Ativistas ligadas aos direitos das mulheres fazem protesto em frente ao STF em defesa de aborto da menina de dez anos que engravidou após ser estuprada pelo tio em caso de 2020 - Pedro Ladeira-20.ago.2020/Folhapress

Infelizmente, o papel nem sempre condiz com a realidade. Neste caso, revelado pelo site The Intercept Brasil, a ida ao hospital para terminar a gravidez não foi o início do fim do trauma e do sofrimento, mas sim seu prolongamento.

O hospital se recusou a realizar o procedimento. O Ministério Público entrou em ação para recolher a menina a um abrigo. Essa atitude é compreensível se tiver como objetivo garantir que ela estará segura contra seu agressor. Não deveria, contudo, interferir na celeridade em se conseguir o aborto. Não foi o caso. A custódia estatal impediu o acesso ao direito. A própria juíza que o autorizou justificou a retenção da menina não só por sua segurança mas também para garantir a segurança do feto.

A cereja no bolo ainda estava por vir. A menina de 11 anos (ela fez aniversário recentemente) ainda foi submetida a uma audiência com a juíza com requintes de crueldade. Perguntar se ela gostaria, como presente de aniversário, de "escolher o nome do bebê", ou se ela "acha que o pai do bebê concordaria pra entrega para adoção?", é pura e simplesmente submetê-la a tortura psicológica.

Assim como estimulá-la a manter a gestação por mais algumas semanas. Para uma adulta já seria cruel. Para uma menina de 11 anos, que nem sequer tem a autonomia e o preparo psicológico para tomar esse tipo de decisão, é inominável.

Em casos como esse, o próprio tempo acaba por decidir, nem sempre (ou quase nunca) da forma mais humana. Em algum momento, conforme a gestação progride, o aborto vai se tornando cada vez mais arriscado. Caso opte ou seja obrigada a esperar, terá que se submeter a uma cesariana, com risco à sua vida e à sua capacidade futura de ter mais filhos. Não precisava ser assim; foram as autoridades brasileiras que o tornaram inevitável.

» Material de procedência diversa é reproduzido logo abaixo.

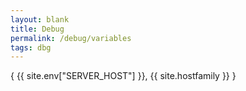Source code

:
 ```yaml
---
layout: blank
title: Debug
permalink: /debug/variables
tags: dbg
---
```

{
 {{ site.env["SERVER_HOST"] }}, {{ site.hostfamily }}
}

O Brasil tem liberdade de crença. Se alguém quiser acreditar que a vida de um feto de 20 semanas tem o mesmo valor da vida de uma menina de 11 anos, está em seu direito. Negar ou dificultar o acesso ao aborto garantido por lei, ainda mais submetendo uma criança a tortura psicológica, no entanto, extrapola a crença pessoal e viola o direito alheio. Não deveria ser difícil de entender.

Cada um que dificultou o acesso dessa menina a seu direito legal não difere muito de um fundamentalista que mata em nome de sua causa sagrada. No caso, a causa sagrada é o suposto valor inegociável da vida do feto, que supera inclusive o valor da vida da mulher e o respeito à lei brasileira.

Mesmo os oponentes mais ardorosos do direito ao aborto legal melindram-se para dizer com todas as letras que gostariam de proibi-lo inclusive em caso de estupro. Então recorrem ao atraso, ao assédio, às travas burocráticas. Em meio a essas evasões, uma menina, vítima de violência sexual, foi torturada e teve negado o mais básico cuidado. Quem é pró-vida deveria lamentar profundamente.